I previously wrote about Hillary Clinton’s call on European countries to pass censorship laws to force social media companies like Twitter to regulate speech even after Elon Musk’s pledge to restore free speech to Twitter. Now the Parliament has called on Musk to testify and to explain his alarming pledge to restore free speech.
The Biden Administration’s Disinformation Governance Board head, Nina Jankowisz, previously called upon Great Britain to impose state censorship rules. That call has grown since Musk’s purchase. Until now, a unified front of corporate censors was able to maintain an extensive system of censorship with the encouragement of politicians and pundits, including Joe Biden and Democratic members .
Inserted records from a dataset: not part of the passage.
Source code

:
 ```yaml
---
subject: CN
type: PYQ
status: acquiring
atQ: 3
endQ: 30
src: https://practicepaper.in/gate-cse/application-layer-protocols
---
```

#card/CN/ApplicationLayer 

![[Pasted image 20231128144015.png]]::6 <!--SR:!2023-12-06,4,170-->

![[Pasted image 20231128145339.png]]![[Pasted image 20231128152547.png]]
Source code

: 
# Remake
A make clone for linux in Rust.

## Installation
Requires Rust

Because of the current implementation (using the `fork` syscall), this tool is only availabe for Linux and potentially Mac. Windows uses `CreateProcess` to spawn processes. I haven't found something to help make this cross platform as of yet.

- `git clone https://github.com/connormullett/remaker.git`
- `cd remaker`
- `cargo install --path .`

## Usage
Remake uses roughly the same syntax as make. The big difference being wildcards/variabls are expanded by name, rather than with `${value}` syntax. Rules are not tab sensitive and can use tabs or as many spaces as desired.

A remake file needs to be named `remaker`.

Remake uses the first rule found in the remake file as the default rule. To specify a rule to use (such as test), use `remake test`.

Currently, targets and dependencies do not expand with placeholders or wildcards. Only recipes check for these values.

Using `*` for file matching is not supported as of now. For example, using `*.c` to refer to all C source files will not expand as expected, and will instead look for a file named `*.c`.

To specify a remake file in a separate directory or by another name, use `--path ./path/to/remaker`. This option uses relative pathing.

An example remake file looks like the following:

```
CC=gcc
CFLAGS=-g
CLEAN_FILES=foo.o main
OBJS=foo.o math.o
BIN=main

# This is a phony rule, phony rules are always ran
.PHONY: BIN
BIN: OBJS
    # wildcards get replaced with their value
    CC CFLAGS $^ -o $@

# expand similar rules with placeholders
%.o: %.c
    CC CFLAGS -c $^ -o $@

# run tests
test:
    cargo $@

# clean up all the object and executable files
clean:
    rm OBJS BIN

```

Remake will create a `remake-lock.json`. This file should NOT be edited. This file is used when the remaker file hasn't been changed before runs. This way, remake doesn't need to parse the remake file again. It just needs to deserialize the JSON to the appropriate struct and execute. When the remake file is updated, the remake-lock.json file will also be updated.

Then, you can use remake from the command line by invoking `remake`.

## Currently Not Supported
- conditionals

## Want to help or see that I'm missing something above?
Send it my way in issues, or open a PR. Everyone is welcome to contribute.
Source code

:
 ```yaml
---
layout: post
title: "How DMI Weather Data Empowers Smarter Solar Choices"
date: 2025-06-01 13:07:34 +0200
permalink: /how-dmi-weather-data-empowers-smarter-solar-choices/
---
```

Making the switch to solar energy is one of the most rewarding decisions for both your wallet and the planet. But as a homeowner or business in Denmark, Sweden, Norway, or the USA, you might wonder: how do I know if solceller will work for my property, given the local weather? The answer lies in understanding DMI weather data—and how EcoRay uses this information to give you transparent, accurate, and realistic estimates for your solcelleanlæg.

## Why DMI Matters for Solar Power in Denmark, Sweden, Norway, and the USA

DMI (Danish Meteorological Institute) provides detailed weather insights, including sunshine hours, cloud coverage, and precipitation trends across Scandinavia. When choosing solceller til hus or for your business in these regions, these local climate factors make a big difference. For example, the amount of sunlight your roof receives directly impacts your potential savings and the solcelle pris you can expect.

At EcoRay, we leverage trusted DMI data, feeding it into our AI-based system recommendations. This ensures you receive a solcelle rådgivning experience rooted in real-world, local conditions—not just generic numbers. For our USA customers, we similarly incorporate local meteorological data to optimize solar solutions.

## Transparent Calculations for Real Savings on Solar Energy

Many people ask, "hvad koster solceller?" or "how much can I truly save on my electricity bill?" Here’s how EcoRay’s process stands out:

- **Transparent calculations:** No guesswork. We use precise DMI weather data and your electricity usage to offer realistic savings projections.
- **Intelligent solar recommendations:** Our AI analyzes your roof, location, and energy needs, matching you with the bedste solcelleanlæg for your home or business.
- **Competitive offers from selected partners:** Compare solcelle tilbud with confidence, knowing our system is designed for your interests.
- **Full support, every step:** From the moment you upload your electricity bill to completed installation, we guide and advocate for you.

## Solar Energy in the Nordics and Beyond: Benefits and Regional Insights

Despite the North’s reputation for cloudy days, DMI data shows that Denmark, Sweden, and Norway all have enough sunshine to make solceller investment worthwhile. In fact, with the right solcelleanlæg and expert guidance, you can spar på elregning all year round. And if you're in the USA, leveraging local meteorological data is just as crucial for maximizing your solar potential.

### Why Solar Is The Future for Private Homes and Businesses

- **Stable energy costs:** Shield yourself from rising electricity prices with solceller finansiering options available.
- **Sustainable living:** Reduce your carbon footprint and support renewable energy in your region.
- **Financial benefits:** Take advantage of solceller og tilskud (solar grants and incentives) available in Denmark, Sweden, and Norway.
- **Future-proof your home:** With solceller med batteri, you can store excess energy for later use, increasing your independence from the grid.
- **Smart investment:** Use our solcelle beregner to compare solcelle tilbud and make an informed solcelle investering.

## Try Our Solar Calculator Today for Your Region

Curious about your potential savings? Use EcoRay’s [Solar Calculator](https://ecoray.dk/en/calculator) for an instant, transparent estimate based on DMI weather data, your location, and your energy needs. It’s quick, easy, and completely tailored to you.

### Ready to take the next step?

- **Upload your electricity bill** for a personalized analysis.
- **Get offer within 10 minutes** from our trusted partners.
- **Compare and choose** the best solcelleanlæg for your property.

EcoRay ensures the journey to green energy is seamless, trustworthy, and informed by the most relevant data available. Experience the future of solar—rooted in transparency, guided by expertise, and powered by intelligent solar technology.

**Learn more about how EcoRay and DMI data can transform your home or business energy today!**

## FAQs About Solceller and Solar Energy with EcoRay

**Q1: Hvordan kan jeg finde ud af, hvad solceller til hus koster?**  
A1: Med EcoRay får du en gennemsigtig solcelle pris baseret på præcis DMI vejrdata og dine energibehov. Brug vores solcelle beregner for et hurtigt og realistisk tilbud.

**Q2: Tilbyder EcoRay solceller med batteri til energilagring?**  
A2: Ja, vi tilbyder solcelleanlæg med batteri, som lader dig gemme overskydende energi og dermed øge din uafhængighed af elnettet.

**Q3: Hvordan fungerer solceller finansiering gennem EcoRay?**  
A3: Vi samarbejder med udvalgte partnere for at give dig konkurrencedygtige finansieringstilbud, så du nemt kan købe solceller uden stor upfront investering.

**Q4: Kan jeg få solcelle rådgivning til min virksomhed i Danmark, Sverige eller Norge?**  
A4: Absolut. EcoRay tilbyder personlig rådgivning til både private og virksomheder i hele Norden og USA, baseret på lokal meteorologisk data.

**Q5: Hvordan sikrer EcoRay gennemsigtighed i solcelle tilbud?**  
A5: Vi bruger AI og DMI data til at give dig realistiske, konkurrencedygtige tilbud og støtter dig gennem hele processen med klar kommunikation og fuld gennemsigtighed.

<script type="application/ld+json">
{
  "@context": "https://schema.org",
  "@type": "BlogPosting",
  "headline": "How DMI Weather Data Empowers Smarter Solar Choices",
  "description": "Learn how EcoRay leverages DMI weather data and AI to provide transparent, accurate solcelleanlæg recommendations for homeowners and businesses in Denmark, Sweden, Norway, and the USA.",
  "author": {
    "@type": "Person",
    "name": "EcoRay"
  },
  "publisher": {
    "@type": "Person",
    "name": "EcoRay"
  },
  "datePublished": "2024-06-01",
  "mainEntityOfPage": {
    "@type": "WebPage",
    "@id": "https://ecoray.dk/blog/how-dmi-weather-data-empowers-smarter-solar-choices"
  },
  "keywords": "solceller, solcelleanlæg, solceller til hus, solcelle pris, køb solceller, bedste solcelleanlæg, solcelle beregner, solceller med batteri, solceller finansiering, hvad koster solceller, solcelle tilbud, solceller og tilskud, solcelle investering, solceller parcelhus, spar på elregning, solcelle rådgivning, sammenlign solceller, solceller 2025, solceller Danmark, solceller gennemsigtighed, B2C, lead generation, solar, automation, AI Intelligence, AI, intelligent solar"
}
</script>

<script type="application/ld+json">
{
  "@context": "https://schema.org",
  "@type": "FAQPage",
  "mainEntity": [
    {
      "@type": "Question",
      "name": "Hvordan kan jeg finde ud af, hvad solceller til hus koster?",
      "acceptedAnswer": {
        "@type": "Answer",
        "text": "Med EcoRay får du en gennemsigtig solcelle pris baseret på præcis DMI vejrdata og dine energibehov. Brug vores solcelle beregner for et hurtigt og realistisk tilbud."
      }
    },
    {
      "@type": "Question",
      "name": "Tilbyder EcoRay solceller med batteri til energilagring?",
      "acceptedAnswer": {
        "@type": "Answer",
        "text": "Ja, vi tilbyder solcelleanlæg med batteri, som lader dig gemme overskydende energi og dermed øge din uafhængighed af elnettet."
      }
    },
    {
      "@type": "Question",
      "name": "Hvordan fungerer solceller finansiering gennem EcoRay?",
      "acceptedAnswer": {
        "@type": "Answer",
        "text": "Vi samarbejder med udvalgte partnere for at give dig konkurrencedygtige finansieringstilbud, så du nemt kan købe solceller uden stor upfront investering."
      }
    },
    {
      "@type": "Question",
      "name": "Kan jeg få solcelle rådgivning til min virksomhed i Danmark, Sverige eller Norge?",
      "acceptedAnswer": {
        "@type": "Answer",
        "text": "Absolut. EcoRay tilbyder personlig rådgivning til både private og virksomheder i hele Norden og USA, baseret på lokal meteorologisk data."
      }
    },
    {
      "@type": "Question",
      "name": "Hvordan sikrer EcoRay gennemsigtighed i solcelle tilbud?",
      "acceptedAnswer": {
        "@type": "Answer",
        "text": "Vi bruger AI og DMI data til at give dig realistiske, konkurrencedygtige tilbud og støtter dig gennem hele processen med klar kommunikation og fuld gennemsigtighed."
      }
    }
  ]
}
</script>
The head of the Digital, Culture, Media and Sport Committee in the House of Commons, Conservative MP Julian Knight has assured her countrymen that they can stay calm and censor on. She issued a letter for Musk to appear before the committee to answer for his terrifying suggestion of free speech:
“At a time when social media companies face the prospect of tighter regulations around the world, we’re keen to learn more about how Mr Musk will balance his clear commitment to free speech with new obligations to protect Twitter’s users from online harms.”
Like the EU’s censorship plans under the Digital Services Act, the proposed Online Safety Bill would introduce state censorship through the purview of Ofcom (The Office of Communications), the broadcasting regulator in Britain. It would allow the company to fine firms up to ten percent of their global revenue should they violate ill-defined “harm” standards.
If passed, Clinton and others hope that the Europeans can replace corporate censorship with good old-fashioned state censorship. This includes confiscatory fines for anything deemed “grossly offensive.“ The bill would allow countries like Great Britain to impose censorship on the rest of the world.
The decline of free speech in the United Kingdom has long been a concern for free speech advocates (here and here and here and here and here and here and here and here). Once you start as a government to criminalize speech, you end up on a slippery slope of censorship. What constitutes hate speech or “malicious communications” remains a highly subjective matter and we have seen a steady expansion of prohibited terms and words and gestures. Even having “toxic ideologies” is now a crime.
Great Britain would now make censorship one of its greatest exports. To do so, they first have to stomp out advocates for free speech like Musk by threatening to bankrupt his company if it tries to restore free speech to the Internet.